Distribute time-consuming tasks among multiple workers on RabbitMQ

If you need images to be resized or pdf files to be generated or another task that may be too much or too long to handle for a single HTTP request.

So just add more workers and that way you can scale easily

Round robin distribution

By default, RabbitMQ will send each message to the next consumer, in sequence. On average every consumer will get the same number of messages. This way of distributing messages is called round-robin.

Message acknowledgement

What if a task takes so long and the worker dies with the task only half done. The message will be lost. All subsequent tasks sent to the worker will also be lost. But we don’t want to lose any tasks. If a worker dies, we’d like the task to be delivered to another worker.

To prevent this we use Message Acknowledgements

An ack(nowledgement) is sent back from the consumer to tell RabbitMQ that a particular message had been received, processed and that RabbitMQ is free to delete it.

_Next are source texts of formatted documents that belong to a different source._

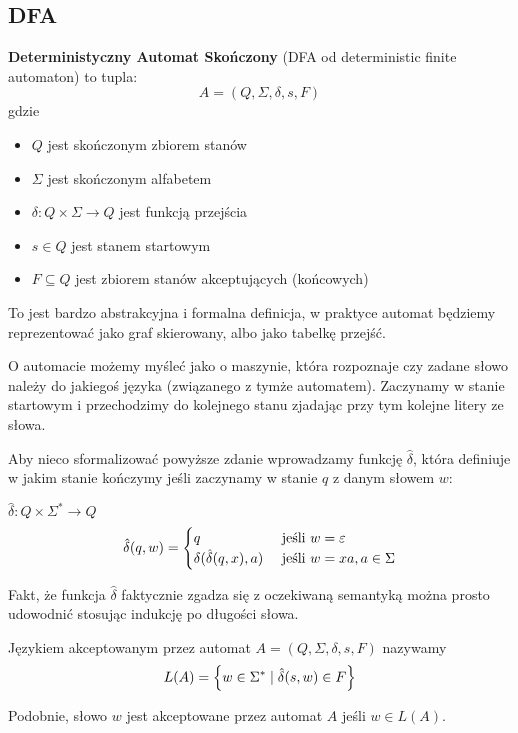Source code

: \subsection{DFA}

\begin{definition}
	\textbf{Deterministyczny Automat Skończony} (DFA od deterministic finite automaton) to tupla:
	\[
		A = (Q, \Sigma, \delta, s, F)
	\]
	gdzie
	\begin{itemize}
		\item \( Q \) jest skończonym zbiorem stanów
		\item \( \Sigma \) jest skończonym alfabetem
		\item \( \delta: Q \times \Sigma \rightarrow Q \) jest funkcją przejścia
		\item \( s \in Q \) jest stanem startowym
		\item \( F \subseteq Q \) jest zbiorem stanów akceptujących (końcowych)
	\end{itemize}
\end{definition}

To jest bardzo abstrakcyjna i formalna definicja, w praktyce automat będziemy reprezentować jako graf skierowany, albo jako tabelkę przejść.

O automacie możemy myśleć jako o maszynie, która rozpoznaje czy zadane słowo należy do jakiegoś języka (związanego z tymże automatem). Zaczynamy w stanie startowym i przechodzimy do kolejnego stanu zjadając przy tym kolejne litery ze słowa.

Aby nieco sformalizować powyższe zdanie wprowadzamy funkcję \( \hat \delta \), która definiuje w jakim stanie kończymy jeśli zaczynamy w stanie \( q \) z danym słowem \( w \):
\begin{definition}
	\( \hat \delta : Q \times \Sigma^* \rightarrow Q \)
	\[
		\hat \delta(q, w) = \begin{cases}
			q                            & \text{ jeśli } w = \varepsilon             \\
			\delta(\hat \delta(q, x), a) & \text{ jeśli } w = xa, a \in \Sigma \\
		\end{cases}
	\]
\end{definition}

Fakt, że funkcja \( \hat \delta \) faktycznie zgadza się z oczekiwaną semantyką można prosto udowodnić stosując indukcję po długości słowa.

\begin{definition}
	Językiem akceptowanym przez automat \( A = (Q, \Sigma, \delta, s, F) \) nazywamy
	\[
		L(A) = \set{w \in \Sigma^* \mid \hat \delta(s, w) \in F}
	\]

	Podobnie, słowo \( w \) jest akceptowane przez automat \( A \) jeśli \( w \in L(A) \).
\end{definition}

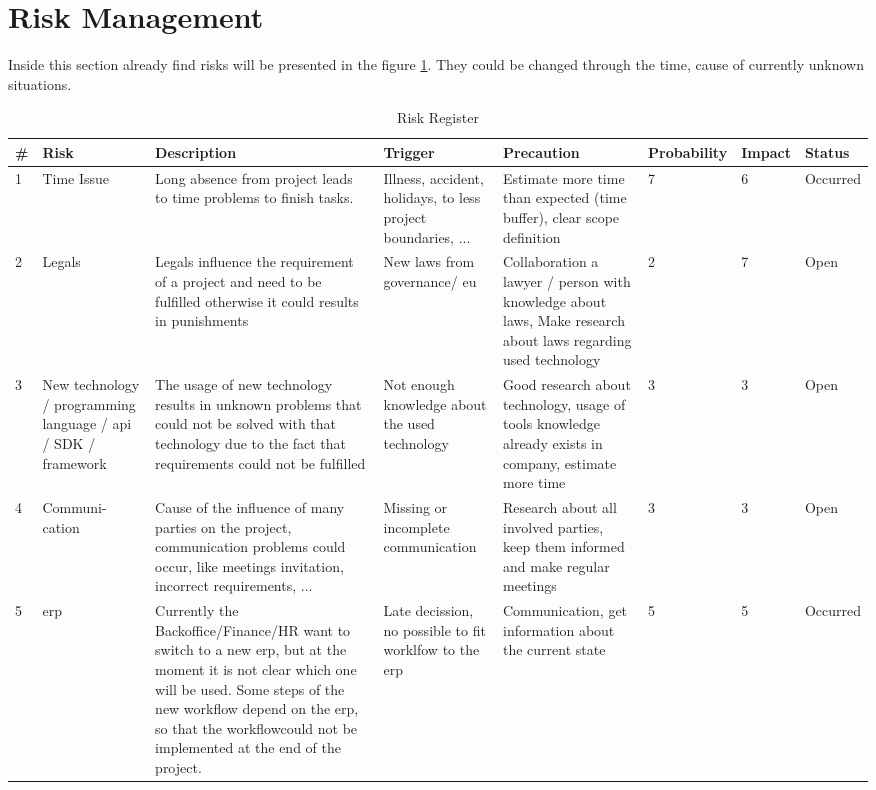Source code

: \section{Risk Management}
Inside this section already find risks will be presented in the figure \ref{fig:risks}. They could be changed through the time, cause of currently unknown situations.
\begin{center}
	\begin{landscape}
		\begin{table}[h]
			\begin{tabular}{|p{}|p{2cm}|p{4cm}|p{4cm}|p{4cm}|p{1,5cm}|p{}|p{}|} \hline
				\rowcolor{Gray} \# & Risk & Description & Trigger & Precaution & Probability & Impact & Status \\ \hline
				1 & Time Issue & Long absence from project leads to time problems to finish tasks. & Illness, accident, holidays, to less project boundaries, ... & Estimate more time than expected (time buffer), clear scope definition & 7 & 6 & Occurred \\ \hline
				2 & Legals & Legals influence the requirement of a project and need to be fulfilled otherwise it could results in punishments & New laws from governance/ \gls{eu} & Collaboration a lawyer / person with knowledge about laws, Make research about laws regarding used technology & 2 & 7 & Open \\ \hline
				3 & New technology / programming language / \gls{api} / \gls{SDK} / framework & The usage of new technology results	in unknown problems that could not be solved with that technology due to the fact that requirements could not be fulfilled & Not enough knowledge about 	the used technology & Good research about technology, usage of tools knowledge already exists in company, estimate more time & 3 & 3 & Open \\ \hline
				4 & Communi- cation & Cause of the influence of many parties on the project, communication problems could occur, like meetings invitation, incorrect requirements, ... & Missing or incomplete communication & Research about all involved parties, keep them informed and make regular meetings & 3 & 3 & Open \\ \hline
				5 & \gls{erp} & Currently the Backoffice/Finance/HR	want to switch to a new \gls{erp},
				but at the moment it is not clear which	one will be used. Some steps of	the new workflow depend on the \gls{erp}, so that the workflowcould not be implemented at the end	of the project. & Late decission, no possible to fit worklfow to the \gls{erp} & Communication, get information about the current state & 5 & 5 & Occurred \\ \hline
			\end{tabular}
			\caption{Risk Register}
			\label{fig:risks}
		\end{table}
	\end{landscape}
\end{center}
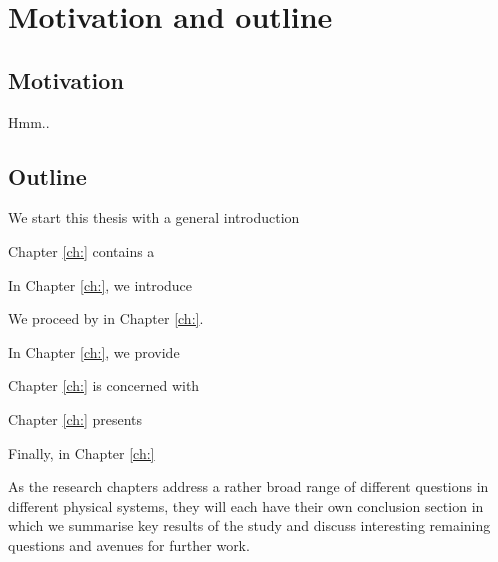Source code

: \chapter{Motivation and outline} 
\label{ch:Motivation}

\section{Motivation}

Hmm.. 

\section{Outline}

We start this thesis with a general introduction 

Chapter \ref{ch:} contains a 

In Chapter \ref{ch:}, we introduce 

We proceed by  in Chapter \ref{ch:}. 

In Chapter \ref{ch:}, we provide 

Chapter \ref{ch:} is concerned with 

Chapter \ref{ch:} presents 

Finally, in Chapter \ref{ch:} 

As the research chapters address a rather broad range of different questions in different physical systems, they will each have their own conclusion section in which we summarise key results of the study and discuss interesting remaining questions and avenues for further work.


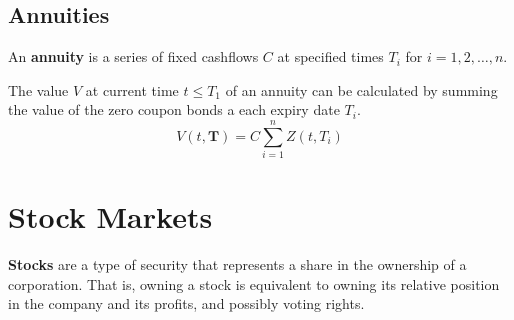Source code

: \documentclass{article}
\begin{document}
  \subsection{Annuities}

    \begin{definition}[Annuity]
      An \textbf{annuity} is a series of fixed cashflows $C$ at specified times $T_i$ for $i = 1, 2, \ldots, n$. 
    \end{definition}

    \begin{theorem}
      The value $V$ at current time $t \leq T_1$ of an annuity can be calculated by summing the value of the zero coupon bonds a each expiry date $T_i$. 
      \begin{equation}
        V(t, \mathbf{T}) = C \sum_{i=1}^n Z(t, T_i)
      \end{equation}
    \end{theorem}

\section{Stock Markets}

    \begin{definition}[Stocks]
      \textbf{Stocks} are a type of security that represents a share in the ownership of a corporation. That is, owning a stock is equivalent to owning its relative position in the company and its profits, and possibly voting rights. 
    \end{definition}
\end{document}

If a consumer dies (its channel is closed, connection is closed, or TCP connection is lost) without sending an ack, RabbitMQ will understand that a message wasn’t processed fully and will re-queue it.

If there are other consumers online at the same time, it will then quickly redeliver it to another consumer.

That way you can be sure that no message is lost, even if the workers occasionally die.

Forgotten acknowledgement

It’s a common mistake to miss the basic_ack

To debug this you can use sudo rabbitmqctl to print the messages_unacknowledged field

Message durability

So if a worker(consumer) dies we know our task is not lost. But our tasks will still be lost if the server stops.

Two things are required to make sure that messages aren’t lost: we need to mark both the queue and messages as durable.

Make sure rabbitMQ never loses our queue:

channel.queue_declare(queue='hello', durable=True)

RabbitMQ doesn’t allow you to redefine an existing queue with different parameters and will return an error to any program that tries to do that.

So must change the name of the queue

Mark our messages as persistent - by supplying a delivery_mode property with a value 2.

channel.basic_publish(exchange='', routing_key="task_queue", body=message, properties=pika.BasicProperties( delivery_mode = 2, # make message persistent ))

There are some instances when messages won’t persist, if you need a stronger guarantee then you can use publisher confirms

Fair dispatch

With round robin, if al the odd messages are heavy then one worker will have to do much more and will suffer much higher load thanthe other.

This happens because RabbitMQ just dispatches a message when the message enters the queue. It doesn’t look at the number of unacknowledged messages for a consumer. It just blindly dispatches every n-th message to the n-th consumer.

channel.basic_qos(prefetch_count=1)

The above, tells RabbitMQ not to give more than one message to a worker at a time. Or, in other words, don’t dispatch a new message to a worker until it has processed and acknowledged the previous one. Instead, it will dispatch it to the next worker that is not still busy.

Note: If all the workers are busy, your queue can fill up. You will want to keep an eye on that, and maybe add more workers, or have some other strategy.